Data under study:
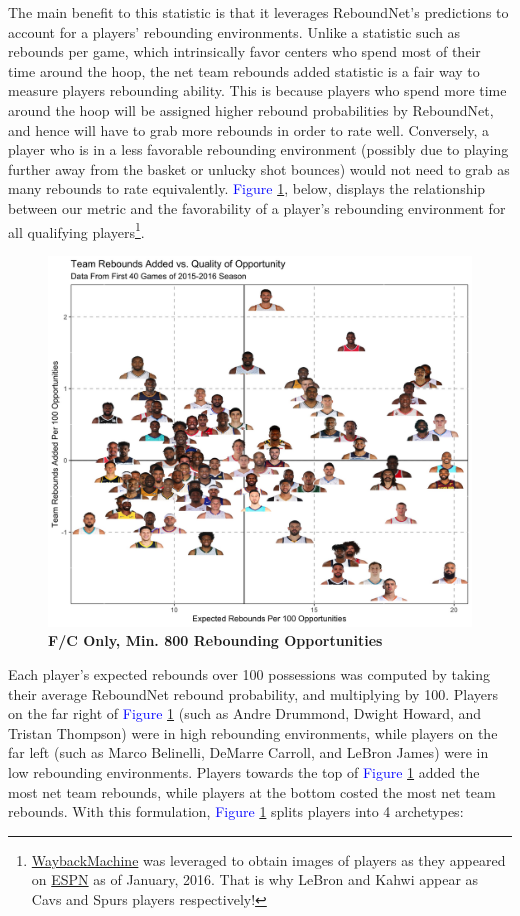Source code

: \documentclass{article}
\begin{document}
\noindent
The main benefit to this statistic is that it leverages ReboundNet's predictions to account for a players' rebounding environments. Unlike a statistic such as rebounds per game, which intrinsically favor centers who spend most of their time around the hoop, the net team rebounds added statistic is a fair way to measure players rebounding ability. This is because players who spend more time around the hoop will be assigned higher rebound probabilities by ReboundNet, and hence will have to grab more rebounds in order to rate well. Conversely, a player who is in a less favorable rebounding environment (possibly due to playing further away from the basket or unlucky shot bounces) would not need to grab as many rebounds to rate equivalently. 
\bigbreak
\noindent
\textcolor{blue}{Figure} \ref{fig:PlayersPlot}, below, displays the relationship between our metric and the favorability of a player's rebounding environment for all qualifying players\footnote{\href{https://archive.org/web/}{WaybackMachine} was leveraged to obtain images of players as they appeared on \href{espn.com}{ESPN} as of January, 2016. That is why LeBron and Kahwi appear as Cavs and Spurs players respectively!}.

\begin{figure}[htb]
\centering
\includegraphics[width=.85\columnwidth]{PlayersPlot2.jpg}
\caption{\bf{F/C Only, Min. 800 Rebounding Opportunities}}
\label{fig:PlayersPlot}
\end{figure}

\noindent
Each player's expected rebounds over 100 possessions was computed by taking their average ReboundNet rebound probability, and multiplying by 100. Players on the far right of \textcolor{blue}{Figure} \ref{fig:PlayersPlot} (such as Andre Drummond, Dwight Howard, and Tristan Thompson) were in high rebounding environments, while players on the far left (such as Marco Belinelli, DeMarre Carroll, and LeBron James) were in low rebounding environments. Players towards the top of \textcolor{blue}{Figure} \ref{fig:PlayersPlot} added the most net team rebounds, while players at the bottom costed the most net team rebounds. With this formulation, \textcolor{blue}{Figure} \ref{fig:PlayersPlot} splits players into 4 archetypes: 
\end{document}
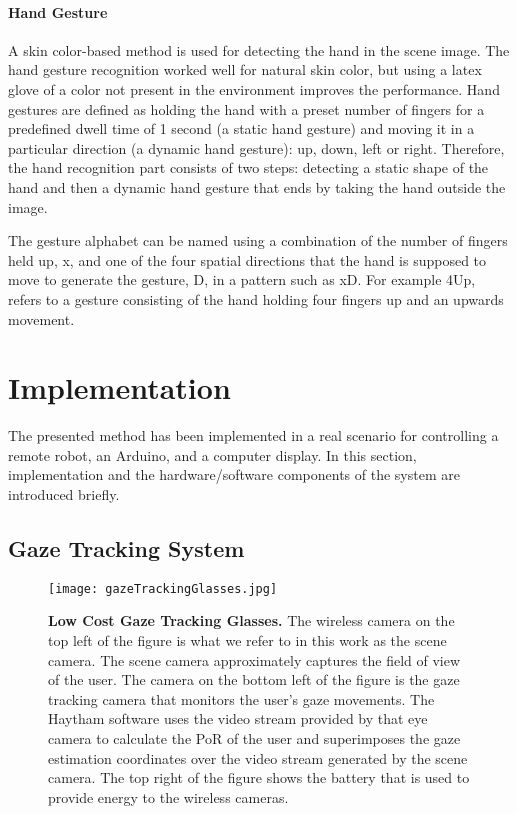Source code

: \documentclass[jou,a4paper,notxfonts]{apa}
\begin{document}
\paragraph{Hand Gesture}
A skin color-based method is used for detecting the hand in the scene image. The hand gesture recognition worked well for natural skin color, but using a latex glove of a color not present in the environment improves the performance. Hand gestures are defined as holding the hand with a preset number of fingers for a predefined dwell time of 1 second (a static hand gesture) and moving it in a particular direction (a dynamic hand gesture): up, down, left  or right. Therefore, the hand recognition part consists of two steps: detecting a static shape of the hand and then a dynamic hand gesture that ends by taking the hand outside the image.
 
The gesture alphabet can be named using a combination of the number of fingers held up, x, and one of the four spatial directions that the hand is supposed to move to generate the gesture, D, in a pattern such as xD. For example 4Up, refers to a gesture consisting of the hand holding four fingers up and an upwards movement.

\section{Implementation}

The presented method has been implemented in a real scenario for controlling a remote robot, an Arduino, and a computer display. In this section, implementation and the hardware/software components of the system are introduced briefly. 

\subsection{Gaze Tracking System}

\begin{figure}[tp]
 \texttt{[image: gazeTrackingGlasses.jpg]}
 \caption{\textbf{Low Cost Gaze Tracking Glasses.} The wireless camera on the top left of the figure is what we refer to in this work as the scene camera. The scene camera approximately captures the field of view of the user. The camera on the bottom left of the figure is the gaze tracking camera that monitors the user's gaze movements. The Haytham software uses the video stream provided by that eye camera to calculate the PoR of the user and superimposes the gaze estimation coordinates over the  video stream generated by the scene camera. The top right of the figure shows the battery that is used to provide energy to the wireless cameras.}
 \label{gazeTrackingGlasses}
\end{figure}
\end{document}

What to produce: Copy out the lines of the data where the word "caption" can be found.

Answer area:
\caption{\bf{F/C Only, Min. 800 Rebounding Opportunities}}
 \caption{\textbf{Low Cost Gaze Tracking Glasses.} The wireless camera on the top left of the figure is what we refer to in this work as the scene camera. The scene camera approximately captures the field of view of the user. The camera on the bottom left of the figure is the gaze tracking camera that monitors the user's gaze movements. The Haytham software uses the video stream provided by that eye camera to calculate the PoR of the user and superimposes the gaze estimation coordinates over the  video stream generated by the scene camera. The top right of the figure shows the battery that is used to provide energy to the wireless cameras.}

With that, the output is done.